[Assignment]: Without including pictures, set down every record exactly as it stands.

··········

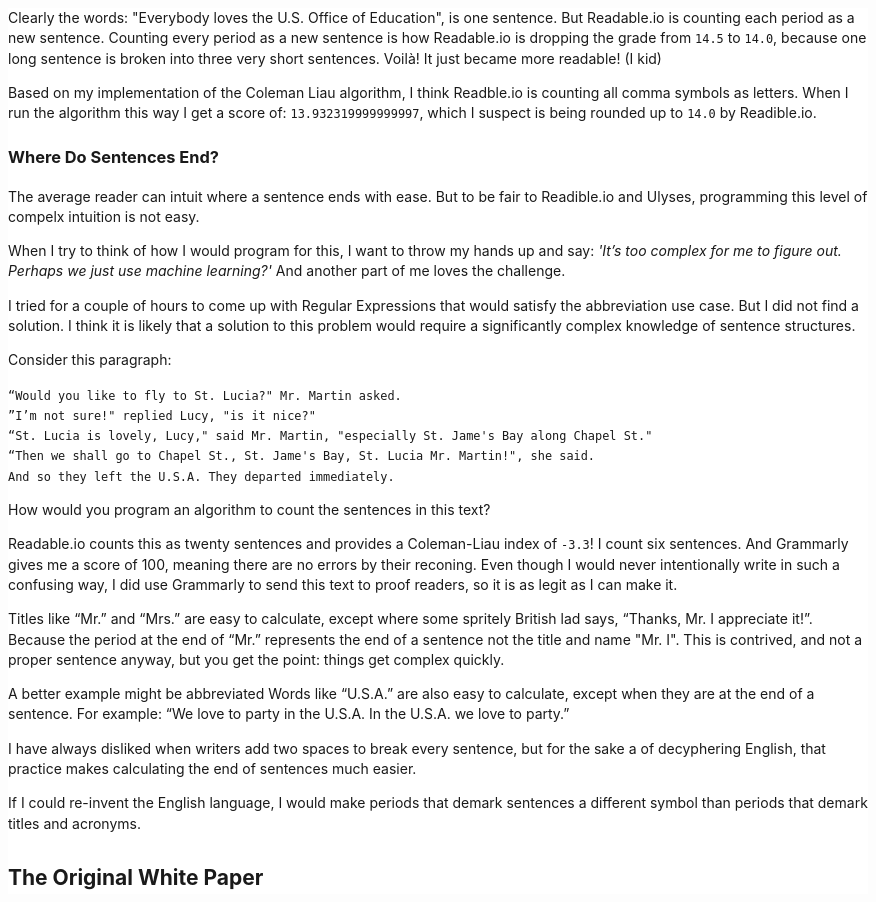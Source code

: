 Clearly the words: "Everybody loves the U.S. Office of Education", is one sentence. But Readable.io is counting each period as a new sentence. Counting every period as a new sentence is how Readable.io is dropping the grade from `14.5` to `14.0`, because one long sentence is broken into three very short sentences. Voilà! It just became more readable! (I kid)

Based on my implementation of the Coleman Liau algorithm, I think Readble.io is counting all comma symbols as letters. When I run the algorithm this way I get a score of: `13.932319999999997`, which I suspect is being rounded up to `14.0` by Readible.io.



### Where Do Sentences End?

The average reader can intuit where a sentence ends with ease. But to be fair to Readible.io and Ulyses, programming this level of compelx intuition is not easy.

When I try to think of how I would program for this, I want to throw my hands up and say: _'It’s too complex for me to figure out. Perhaps we just use machine learning?'_ And another part of me loves the challenge.

I tried for a couple of hours to come up with Regular Expressions that would satisfy the abbreviation use case. But I did not find a solution. I think it is likely that a solution to this problem would require a significantly complex knowledge of sentence structures.

Consider this paragraph:

```plaintext
“Would you like to fly to St. Lucia?" Mr. Martin asked.  
”I’m not sure!" replied Lucy, "is it nice?"  
“St. Lucia is lovely, Lucy," said Mr. Martin, "especially St. Jame's Bay along Chapel St."  
“Then we shall go to Chapel St., St. Jame's Bay, St. Lucia Mr. Martin!", she said.  
And so they left the U.S.A. They departed immediately.
```

How would you program an algorithm to count the sentences in this text?

Readable.io counts this as twenty sentences and provides a Coleman-Liau index of `-3.3`! I count six sentences. And Grammarly gives me a score of 100, meaning there are no errors by their reconing. Even though I would never intentionally write in such a confusing way, I did use Grammarly to send this text to proof readers, so it is as legit as I can make it.

Titles like “Mr.” and “Mrs.” are easy to calculate, except where some spritely British lad says, “Thanks, Mr. I appreciate it!”.  Because the period at the end of  “Mr.” represents the end of a sentence not the title and name "Mr. I". This is contrived, and not a proper sentence anyway, but you get the point: things get complex quickly.

A better example might be abbreviated Words like “U.S.A.” are also easy to calculate, except when they are at the end of a sentence. For example: “We love to party in the U.S.A. In the U.S.A. we love to party.”

I have always disliked when writers add two spaces to break every sentence, but for the sake a of decyphering English, that practice makes calculating the end of sentences much easier.

If I could re-invent the English language, I would make periods that demark sentences a different symbol than periods that demark titles and acronyms.

## The Original White Paper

··········

[Result of this exercise]:
Source code

: Clearly the words: "Everybody loves the U.S. Office of Education", is one sentence. But Readable.io is counting each period as a new sentence. Counting every period as a new sentence is how Readable.io is dropping the grade from `14.5` to `14.0`, because one long sentence is broken into three very short sentences. Voilà! It just became more readable! (I kid)

Based on my implementation of the Coleman Liau algorithm, I think Readble.io is counting all comma symbols as letters. When I run the algorithm this way I get a score of: `13.932319999999997`, which I suspect is being rounded up to `14.0` by Readible.io.



### Where Do Sentences End?

The average reader can intuit where a sentence ends with ease. But to be fair to Readible.io and Ulyses, programming this level of compelx intuition is not easy.

When I try to think of how I would program for this, I want to throw my hands up and say: _'It’s too complex for me to figure out. Perhaps we just use machine learning?'_ And another part of me loves the challenge.

I tried for a couple of hours to come up with Regular Expressions that would satisfy the abbreviation use case. But I did not find a solution. I think it is likely that a solution to this problem would require a significantly complex knowledge of sentence structures.

Consider this paragraph:

```plaintext
“Would you like to fly to St. Lucia?" Mr. Martin asked.  
”I’m not sure!" replied Lucy, "is it nice?"  
“St. Lucia is lovely, Lucy," said Mr. Martin, "especially St. Jame's Bay along Chapel St."  
“Then we shall go to Chapel St., St. Jame's Bay, St. Lucia Mr. Martin!", she said.  
And so they left the U.S.A. They departed immediately.
```

How would you program an algorithm to count the sentences in this text?

Readable.io counts this as twenty sentences and provides a Coleman-Liau index of `-3.3`! I count six sentences. And Grammarly gives me a score of 100, meaning there are no errors by their reconing. Even though I would never intentionally write in such a confusing way, I did use Grammarly to send this text to proof readers, so it is as legit as I can make it.

Titles like “Mr.” and “Mrs.” are easy to calculate, except where some spritely British lad says, “Thanks, Mr. I appreciate it!”.  Because the period at the end of  “Mr.” represents the end of a sentence not the title and name "Mr. I". This is contrived, and not a proper sentence anyway, but you get the point: things get complex quickly.

A better example might be abbreviated Words like “U.S.A.” are also easy to calculate, except when they are at the end of a sentence. For example: “We love to party in the U.S.A. In the U.S.A. we love to party.”

I have always disliked when writers add two spaces to break every sentence, but for the sake a of decyphering English, that practice makes calculating the end of sentences much easier.

If I could re-invent the English language, I would make periods that demark sentences a different symbol than periods that demark titles and acronyms.

## The Original White Paper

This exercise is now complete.